Quilter Cheviot|Weekly Comment

Stocks pull back on strong US data

Our weekly market overview from Quilter Cheviot

By Richard Carter, Head of Fixed Interest Research

Global stock markets moved lower last week with the MSCI All Country World Index falling 0.9% to pare year-to-date gains to 7.4%. Although this snaps the recent winning streak, the size of the decline was significantly trimmed by a rally on Wall Street into the weekend, following another strong set of US employment figures. Government bond yields rose on the week with the 10-year gilt yield moving back above the 4% level to close at 4.07%.

US stock markets ended the week down 0.9%, pulling back from their all-time highs. Still, benchmarks are up 9.5% year-to-date. The apparent reason for the declines was strong US economic data which seemingly reduces the chances of Federal Reserve interest rate cuts in the coming months. The first move lower in rates is now not fully priced in until September and market expectations have been dialled back substantially since the start of the year.

That said, ongoing economic strength is on the whole a positive driver for equities, even if it does mean less central bank stimulus in the near term. The release of the latest Institute for Supply Management (ISM) data — preceding the market decline — showed the first reading in expansionary territory in almost 1 ½ years, coming in well above expectations. There was also an upside surprise in the prices paid index, supporting other recent data suggestive of a rise in input prices.

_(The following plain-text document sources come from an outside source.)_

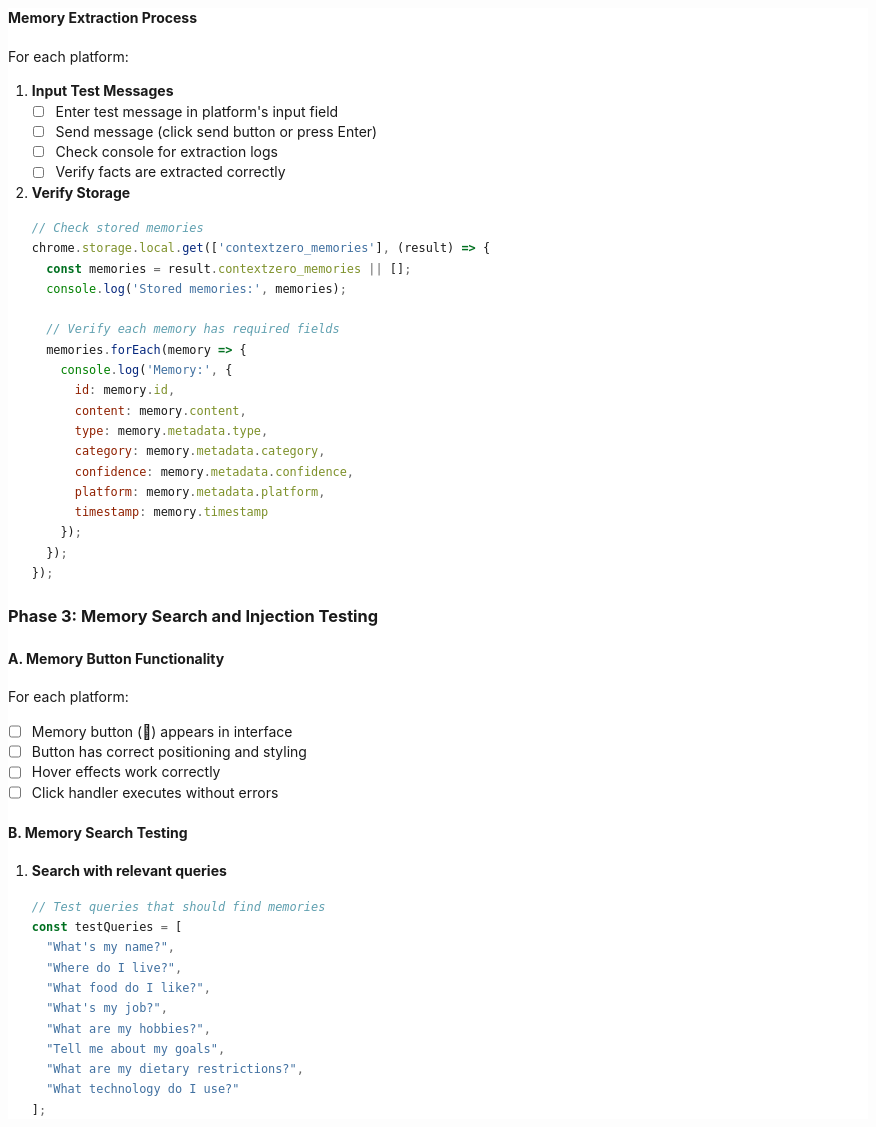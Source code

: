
 ```javascript
```

#### Memory Extraction Process
For each platform:
1. **Input Test Messages**
   - [ ] Enter test message in platform's input field
   - [ ] Send message (click send button or press Enter)
   - [ ] Check console for extraction logs
   - [ ] Verify facts are extracted correctly

2. **Verify Storage**
   ```javascript
   // Check stored memories
   chrome.storage.local.get(['contextzero_memories'], (result) => {
     const memories = result.contextzero_memories || [];
     console.log('Stored memories:', memories);
     
     // Verify each memory has required fields
     memories.forEach(memory => {
       console.log('Memory:', {
         id: memory.id,
         content: memory.content,
         type: memory.metadata.type,
         category: memory.metadata.category,
         confidence: memory.metadata.confidence,
         platform: memory.metadata.platform,
         timestamp: memory.timestamp
       });
     });
   });
   ```

### Phase 3: Memory Search and Injection Testing

#### A. Memory Button Functionality
For each platform:
- [ ] Memory button (🧠) appears in interface
- [ ] Button has correct positioning and styling
- [ ] Hover effects work correctly
- [ ] Click handler executes without errors

#### B. Memory Search Testing
1. **Search with relevant queries**
   ```javascript
   // Test queries that should find memories
   const testQueries = [
     "What's my name?",
     "Where do I live?",
     "What food do I like?",
     "What's my job?",
     "What are my hobbies?",
     "Tell me about my goals",
     "What are my dietary restrictions?",
     "What technology do I use?"
   ];
   ```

European stocks underperformed, ending a 10-week winning run, and fell 1.3%. Rising oil prices also potentially weighed on sentiment, as Brent crude, the international benchmark, rose above US$90 a barrel to hit a six-month high. The UK fared a little better than its counterparts, dipping 0.5% to trim 2024 gains to 3.5%. There was also little change in the pound against the US dollar, which remained at 1.26 despite a growing disparity in interest rate expectations on either side of the Atlantic.

US labour market goes from strength to strength

The employers added 303k jobs in March, comfortably more than consensus expectations and extending a strong run of employment growth. The figure was comfortably higher than the 212k expected and came alongside a drop in the unemployment rate to 3.8%. There was next to nothing in the widely-followed report to support interest rate cuts anytime soon, with the last four months of data all showing comfortably more than 200k jobs added to an already strong labour market.

Equity futures initially dipped on the news as bond yields pushed higher, but there was a strong reversal once Wall Street opened as benchmarks posted daily gains in excess of 1%. While the rally at the end of the week wasn’t enough to recoup the weekly declines entirely, it did perhaps show that good news is not necessarily bad for stocks.

Given the strong run higher in equities during the past six months it would not be too surprising to see some consolidation in the coming weeks, especially after the sizable shift in expectations on interest rate cuts. However, persistent strength in economic data from the world’s largest economy is a good thing — as long as it’s not accompanied by renewed upwards pressure on prices.